SBI Crypto to Wind Down Bitcoin Mining Pool as Hashpower Consolidates
SBI Crypto will close its Bitcoin mining pool on July 31, aiding client migration to Braiins and Luxor, as miners pivot toward AI and BTC trades over 50% below the $126,080 peak.

Because Bitcoin
July 2, 2026
Japan’s SBI Crypto is stepping back from mining infrastructure. The SBI Holdings subsidiary said it will discontinue its Bitcoin mining pool on July 31, keeping operations and payouts normal until the shutdown. No rationale was provided. The service has run since at least 2017 and currently ranks as the 11th largest Bitcoin pool by hash rate, per Hashrate Index. The pool also supports Bitcoin Cash and Litecoin.
The headline isn’t just that a sizable pool is closing—it’s where that hashpower migrates and what it signals about the business model. SBI is already facilitating “business and technical discussions” for clients with other operators, including Braiins and Luxor, noting some may extend special terms to incoming customers. That proactive handoff matters. In a tougher revenue environment—Bitcoin is trading more than 50% below its $126,080 all-time high set last October—margins compress and miners often prefer scale, liquidity, and predictable payout schemes. Capital then concentrates with a few specialized pools that can offer PPS/PPS+ stability, deep firmware/tooling stacks, and robust risk controls.
Consolidation improves uptime and service for many participants, but it also nudges network topology toward larger coordinators. That can influence template selection policies, transaction filtering norms, and the cadence of client upgrades—subtle levers that shape miner behavior over time. When a prominent pool exits and routes clients to a short list of providers, those soft-power dynamics strengthen. Operators like Braiins and Luxor are sophisticated and well-regarded, but the industry should still keep an eye on how fee structures, block assembly policies, and compliance postures evolve as share grows.
There’s a second signal embedded here: compute is being repriced. Over the past year, some large mining firms have redirected capex to AI infrastructure, striking multi-billion-dollar deals with major tech companies even while maintaining some Bitcoin exposure. A notable example: publicly traded miner Bitfarms said last year it would fully wind down mining as it shifted to AI and rebranded to Keel Infrastructure. Public markets often reward that pivot—AI demand appears steadier, contracts can be longer-dated, and the revenue stack is less tethered to spot BTC volatility. In that context, exiting a mid-tier pool looks less like capitulation and more like shedding a lower-ROIC, higher-operational-complexity line.
For SBI Holdings, the crypto strategy isn’t retreating—it’s rotating. Earlier this week, the parent company agreed to acquire Japanese exchange Bitbank for $289 million. That move leans into regulated, fee-based services with clearer unit economics, while stepping away from a capital-intensive segment with tightening spreads. It’s a cleaner portfolio: market infrastructure and custody on one side, compute-heavy mining on the other.

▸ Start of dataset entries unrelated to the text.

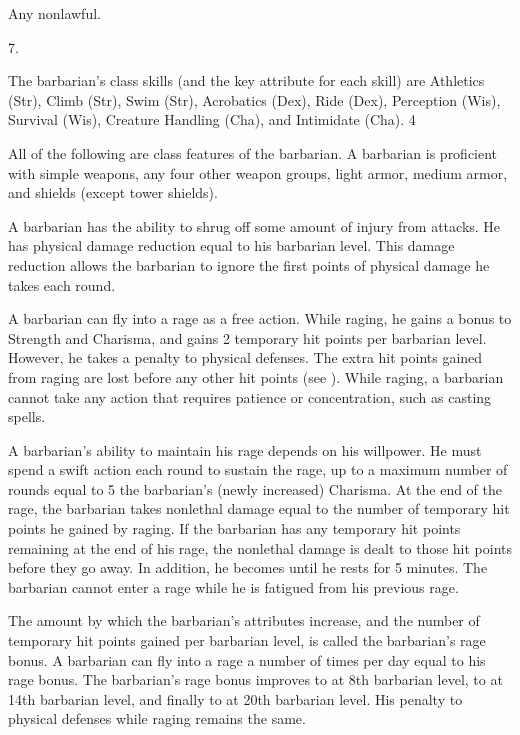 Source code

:  Any nonlawful.

 7.

The barbarian's class skills (and the key attribute for each skill) are
Athletics (Str), Climb (Str), Swim (Str), Acrobatics (Dex), Ride (Dex), Perception (Wis), Survival (Wis), Creature Handling (Cha), and Intimidate (Cha).
 4


All of the following are class features of the barbarian.
  A barbarian is proficient with simple weapons, any four other weapon groups, light armor, medium armor, and shields (except tower shields).

 A barbarian has the ability to shrug off some amount of injury from attacks. He has physical damage reduction equal to his barbarian level. This damage reduction allows the barbarian to ignore the first points of physical damage he takes each round.

 A barbarian can fly into a rage as a free action. While raging, he gains a  bonus to Strength and Charisma, and gains 2 temporary hit points per barbarian level. However, he takes a  penalty to physical defenses. The extra hit points gained from raging are lost before any other hit points (see ). While raging, a barbarian cannot take any action that requires patience or concentration, such as casting spells.

A barbarian's ability to maintain his rage depends on his willpower. He must spend a swift action each round to sustain the rage, up to a maximum number of rounds equal to 5 \add the barbarian's (newly increased) Charisma. At the end of the rage, the barbarian takes nonlethal damage equal to the number of temporary hit points he gained by raging. If the barbarian has any temporary hit points remaining at the end of his rage, the nonlethal damage is dealt to those hit points before they go away. In addition, he becomes \fatigued until he rests for 5 minutes. The barbarian cannot enter a rage while he is fatigued from his previous rage.

The amount by which the barbarian's attributes increase, and the number of temporary hit points gained per barbarian level, is called the barbarian's rage bonus. A barbarian can fly into a rage a number of times per day equal to his rage bonus. The barbarian's rage bonus improves to  at 8th barbarian level, to  at 14th barbarian level, and finally to  at 20th barbarian level. His penalty to physical defenses while raging remains the same.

What should miners do now? - Evaluate pool migration on total economics: fee schedule, payout method, stale rate, latency, and historical variance. - Consider jurisdiction and policy posture, including transaction selection practices. - If you mine BCH or LTC alongside BTC, confirm multi-coin support and hardware compatibility. - Negotiate transition incentives; SBI notes some operators may offer preferential conditions.
SBI Crypto’s pool will keep running through July 31, with customers continuing to mine and receive payouts as usual until closure. Expect near-term hash rate to shuffle rather than disappear. The larger story is the steady specialization of mining services and a capital rotation toward AI compute, while incumbents like SBI redeploy into exchanges and broader digital asset infrastructure.